Certified Veterinary Behavior Specialist Dr. Sheila D'Arpino has worked with shelter pets since the 1990s, and seen the harmful effects stress can have on them. She's also seen those effects sabotage the adoption process. Through her work at UC Davis, the Center for Shelter Dogs/Animal Rescue League of Boston, Maddie's Fund® and others, she's developed strategies to identify those effects not only in individual cats, but in the entire population of cats in a facility - a phenomenon known as "whole-shelter stress."

Please join Dr. D'Arpino and Maddie's Fund® for How Stress is Sabotaging Your Cat Adoption Efforts.

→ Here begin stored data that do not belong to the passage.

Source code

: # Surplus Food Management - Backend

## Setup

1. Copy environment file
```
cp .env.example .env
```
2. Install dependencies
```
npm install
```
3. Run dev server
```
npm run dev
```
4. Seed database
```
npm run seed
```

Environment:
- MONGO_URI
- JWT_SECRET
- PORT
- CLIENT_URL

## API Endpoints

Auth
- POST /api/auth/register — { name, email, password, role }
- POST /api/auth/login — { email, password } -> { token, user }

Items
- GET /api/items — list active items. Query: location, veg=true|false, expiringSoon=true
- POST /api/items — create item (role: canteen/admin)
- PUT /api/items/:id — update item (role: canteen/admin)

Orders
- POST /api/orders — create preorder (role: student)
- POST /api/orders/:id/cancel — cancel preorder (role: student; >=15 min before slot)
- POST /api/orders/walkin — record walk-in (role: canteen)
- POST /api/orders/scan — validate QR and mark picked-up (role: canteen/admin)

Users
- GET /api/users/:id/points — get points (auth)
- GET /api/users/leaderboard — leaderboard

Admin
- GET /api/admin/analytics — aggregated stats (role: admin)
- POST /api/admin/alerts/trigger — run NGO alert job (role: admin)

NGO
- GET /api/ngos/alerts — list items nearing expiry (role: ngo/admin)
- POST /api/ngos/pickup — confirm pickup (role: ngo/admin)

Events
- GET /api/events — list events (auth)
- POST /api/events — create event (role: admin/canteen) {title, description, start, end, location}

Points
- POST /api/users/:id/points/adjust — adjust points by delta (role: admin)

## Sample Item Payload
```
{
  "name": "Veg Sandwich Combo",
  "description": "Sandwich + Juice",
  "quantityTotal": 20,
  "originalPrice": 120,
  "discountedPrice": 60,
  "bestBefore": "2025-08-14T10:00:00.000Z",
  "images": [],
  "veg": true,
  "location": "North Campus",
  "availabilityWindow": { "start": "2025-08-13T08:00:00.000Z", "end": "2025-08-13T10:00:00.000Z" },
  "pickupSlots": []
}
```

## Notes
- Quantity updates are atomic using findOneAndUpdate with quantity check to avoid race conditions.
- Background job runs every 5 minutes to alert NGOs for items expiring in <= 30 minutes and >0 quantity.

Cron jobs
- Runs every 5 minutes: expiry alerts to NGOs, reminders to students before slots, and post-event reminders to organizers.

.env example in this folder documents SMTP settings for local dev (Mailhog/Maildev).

Viewers of this webcast will learn:

  • The role of stress and welfare on health, disease, and well-being in cats in shelters and rescue groups
  • To identify and characterize stress and poor welfare in cats
  • To understand the impact of stress and poor welfare on a cat's likelihood of adoption difference between adaptive and maladaptive stress
  • How to assess cat welfare in a shelter
  • The effects of macro and micro stressors
  • And more!

How Stress is Sabotaging Your Cat Adoption Efforts, its companion webcast, How Stress is Sabotaging Your Dog Adoption Efforts, and future webcasts on preventing and treating stress and the behavior problems it can cause, are all part of an ongoing series of educational programs from Maddie's Institute, the academic division of Maddie's Fund, providing the most innovative animal welfare information to shelter staff, veterinarians, rescue groups and community members to increase the lifesaving of homeless dogs and cats community-wide.

This course has been pre-approved for Certified Animal Welfare Administrator continuing education credits.

Photo of Sheila D'Arpino, smiling, kneeling by a fence, holding a small brown and white dog

About Dr. Sheila D'Arpino

Dr. Sheila Segurson D'Arpino completed veterinary school and then a specialty-training program in animal behavior with a focus on sheltered pets at the UC Davis School of Veterinary Medicine in 1996 and 2005, respectively.

Dr. D'Arpino has worked as an emergency veterinarian, private practice veterinarian, shelter veterinarian, dog trainer, veterinary behaviorist, and foster-based adoption program director.

Currently, Dr. D'Arpino uses the knowledge she gained and skills that she learned in her role as Director of Research for Maddie's Fund®. In her current role, Dr. Darpino's goal is to develop and support research that increases pet adoptions from rescue groups and shelters and improves pet well-being. She relies upon her background working in and with animal shelters, pet foster care programs, and veterinary medicine to lead Maddie's Fund research efforts.

Dr. D'Arpino is also a courtesy lecturer for the Maddie's® Shelter Medicine Program at the University of Florida and is the lead instructor for the Shelter Animal Behavior and Welfare online course.